Washington: A monster blizzard threatening the US East Coast hit Washington on Friday, as officials warned the millions of people in the storm's path to take shelter from potentially deadly snowfall and biting wind gusts.
Over the next 36 hours, forecasters predict the storm will dump two feet (61 centimeters) of snow in the capital and surrounding areas, bringing life to a wintry halt as residents ride out the storm.
A blizzard warning was in effect for a large swath of the eastern United States from Washington up to New York, the National Weather Service (NWS) said. Several southern states were already hit by snow and sleet.
Thousands of flights were cancelled and grocery store shelves laid bare in preparation for the storm, which was dubbed "Snowzilla" by The Washington Post's weather team.
Before the snow started to fall on Washington in the early afternoon, Mayor Muriel Bowser urged residents to go home and stay there.
"I want to be very clear with everybody. We see this as a major storm. It has life and death implications," Bowser told reporters.
Schools and government offices were all closed, with public transport scheduled to shut down in the evening until early Monday.
"Visibility will be reduced to near zero at times in whiteout conditions," NWS reported in its bulletin for Washington.
"Heavy snow and blowing snow will cause dangerous conditions and will be a threat to life and property. Travel is expected to be severely limited if not impossible during the height of the storm," it added.

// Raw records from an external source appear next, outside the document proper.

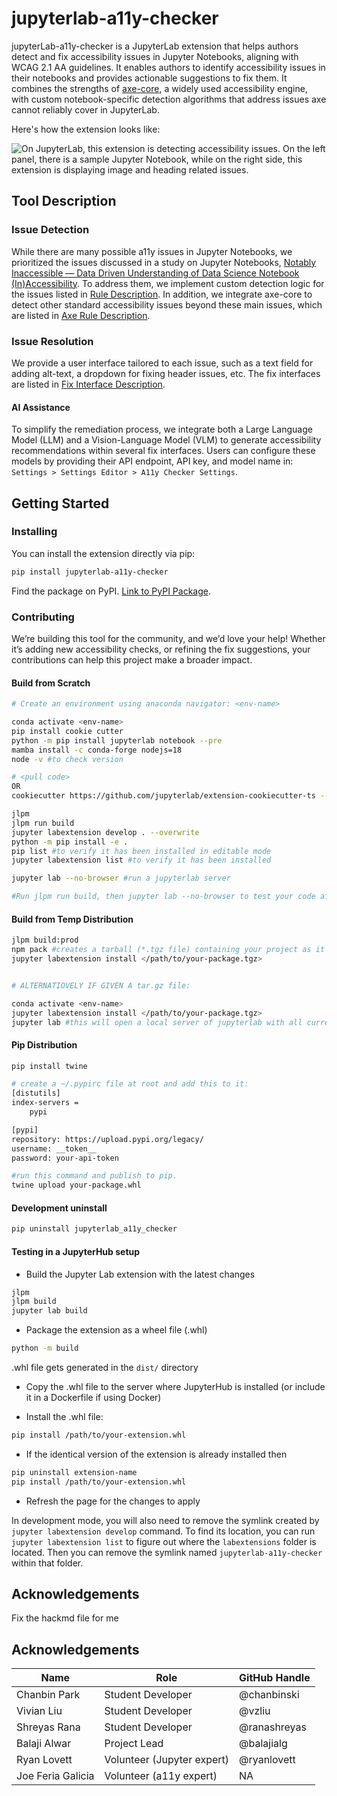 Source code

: # jupyterlab-a11y-checker

jupyterLab-a11y-checker is a JupyterLab extension that helps authors detect and fix accessibility issues in Jupyter Notebooks, aligning with WCAG 2.1 AA guidelines. It enables authors to identify accessibility issues in their notebooks and provides actionable suggestions to fix them. It combines the strengths of [axe-core](https://github.com/dequelabs/axe-core), a widely used accessibility engine, with custom notebook-specific detection algorithms that address issues axe cannot reliably cover in JupyterLab.

Here's how the extension looks like:

![On JupyterLab, this extension is detecting accessibility issues. On the left panel, there is a sample Jupyter Notebook, while on the right side, this extension is displaying image and heading related issues.](doc/README_IMG.png)

## Tool Description

### Issue Detection

While there are many possible a11y issues in Jupyter Notebooks, we prioritized the issues discussed in a study on Jupyter Notebooks, [Notably Inaccessible — Data Driven Understanding of Data Science Notebook (In)Accessibility](https://arxiv.org/pdf/2308.03241). To address them, we implement custom detection logic for the issues listed in [Rule Description](./doc/rules.md). In addition, we integrate axe-core to detect other standard accessibility issues beyond these main issues, which are listed in [Axe Rule Description](https://github.com/dequelabs/axe-core/blob/develop/doc/rule-descriptions.md).

### Issue Resolution

We provide a user interface tailored to each issue, such as a text field for adding alt-text, a dropdown for fixing header issues, etc. The fix interfaces are listed in [Fix Interface Description](./doc/fix-interfaces.md).

#### AI Assistance

To simplify the remediation process, we integrate both a Large Language Model (LLM) and a Vision-Language Model (VLM) to generate accessibility recommendations within several fix interfaces. Users can configure these models by providing their API endpoint, API key, and model name in: `Settings > Settings Editor > A11y Checker Settings`.

## Getting Started

### Installing

You can install the extension directly via pip:

```bash
pip install jupyterlab-a11y-checker
```

Find the package on PyPI. [Link to PyPI Package](https://pypi.org/project/jupyterlab-a11y-checker/).

### Contributing

We’re building this tool for the community, and we’d love your help! Whether it’s adding new accessibility checks, or refining the fix suggestions, your contributions can help this project make a broader impact.

#### Build from Scratch

```bash
# Create an environment using anaconda navigator: <env-name>

conda activate <env-name>
pip install cookie cutter
python -m pip install jupyterlab notebook --pre
mamba install -c conda-forge nodejs=18
node -v #to check version

# <pull code>
OR
cookiecutter https://github.com/jupyterlab/extension-cookiecutter-ts --checkout 4.0

jlpm
jlpm run build
jupyter labextension develop . --overwrite
python -m pip install -e .
pip list #to verify it has been installed in editable mode
jupyter labextension list #to verify it has been installed

jupyter lab --no-browser #run a jupyterlab server

#Run jlpm run build, then jupyter lab --no-browser to test your code after each change
```

#### Build from Temp Distribution

```bash
jlpm build:prod
npm pack #creates a tarball (*.tgz file) containing your project as it would be uploaded to the npm registry. This file can be shared and installed locally.
jupyter labextension install </path/to/your-package.tgz>


# ALTERNATIOVELY IF GIVEN A tar.gz file:

conda activate <env-name>
jupyter labextension install </path/to/your-package.tgz>
jupyter lab #this will open a local server of jupyterlab with all current extensions installed.
```

#### Pip Distribution

```bash
pip install twine

# create a ~/.pypirc file at root and add this to it:
[distutils]
index-servers =
	pypi

[pypi]
repository: https://upload.pypi.org/legacy/
username: __token__
password: your-api-token

#run this command and publish to pip.
twine upload your-package.whl
```

#### Development uninstall

```bash
pip uninstall jupyterlab_a11y_checker
```

#### Testing in a JupyterHub setup

- Build the Jupyter Lab extension with the latest changes

```bash
jlpm
jlpm build
jupyter lab build
```

- Package the extension as a wheel file (.whl)

```bash
python -m build
```

.whl file gets generated in the `dist/` directory

- Copy the .whl file to the server where JupyterHub is installed (or include it in a Dockerfile if using Docker)

- Install the .whl file:

```bash
pip install /path/to/your-extension.whl
```

- If the identical version of the extension is already installed then

```bash
pip uninstall extension-name
pip install /path/to/your-extension.whl
```

- Refresh the page for the changes to apply

In development mode, you will also need to remove the symlink created by `jupyter labextension develop`
command. To find its location, you can run `jupyter labextension list` to figure out where the `labextensions`
folder is located. Then you can remove the symlink named `jupyterlab-a11y-checker` within that folder.

## Acknowledgements

Fix the hackmd file for me

## Acknowledgements

| Name              | Role                       | GitHub Handle |
| ----------------- | -------------------------- | ------------- |
| Chanbin Park      | Student Developer          | @chanbinski   |
| Vivian Liu        | Student Developer          | @vzliu        |
| Shreyas Rana      | Student Developer          | @ranashreyas  |
| Balaji Alwar      | Project Lead               | @balajialg    |
| Ryan Lovett       | Volunteer (Jupyter expert) | @ryanlovett   |
| Joe Feria Galicia | Volunteer (a11y expert)    | NA            |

NWS director Louis Uccellini said Thursday the system had the potential to "affect over 50 million people."
- 'Going to be a disaster'
So far, more than 6,200 flights originally scheduled for Friday and Saturday within, into or out of the United States have been cancelled, according to the flight monitor flightaware.com.
With authorities warning the storm could bury Washington under more snow than it has seen in nearly a century, officials took the unusual step of closing down the city's rail and bus system from Friday night until Monday morning.
The Metro system -- the second busiest in the United States after New York -- serves about 700,000 customers a day in Washington, Maryland and Virginia.
It was likely to be the longest closing in the system's 40-plus year history, The Washington Post reported.
Grocery store shelves were bare -- with toilet paper, milk, bread and alcohol conspicuously missing -- as residents anticipated impassable roads and power outages.
"I think it's going to be a disaster," Sharonda Brown, a nurse, said as she waited for an Uber car in Washington with a full cart of groceries.
If the blizzard leaves as much snow in Washington as forecast, it could surpass a record set in 1922 by a storm that dumped 28 inches over three days and killed 100 people after a roof collapsed at a theater.
US Capitol Police have said they were lifting a decades-old sledding ban, but the National Monuments, US Capitol building and Smithsonian museums would all be closed.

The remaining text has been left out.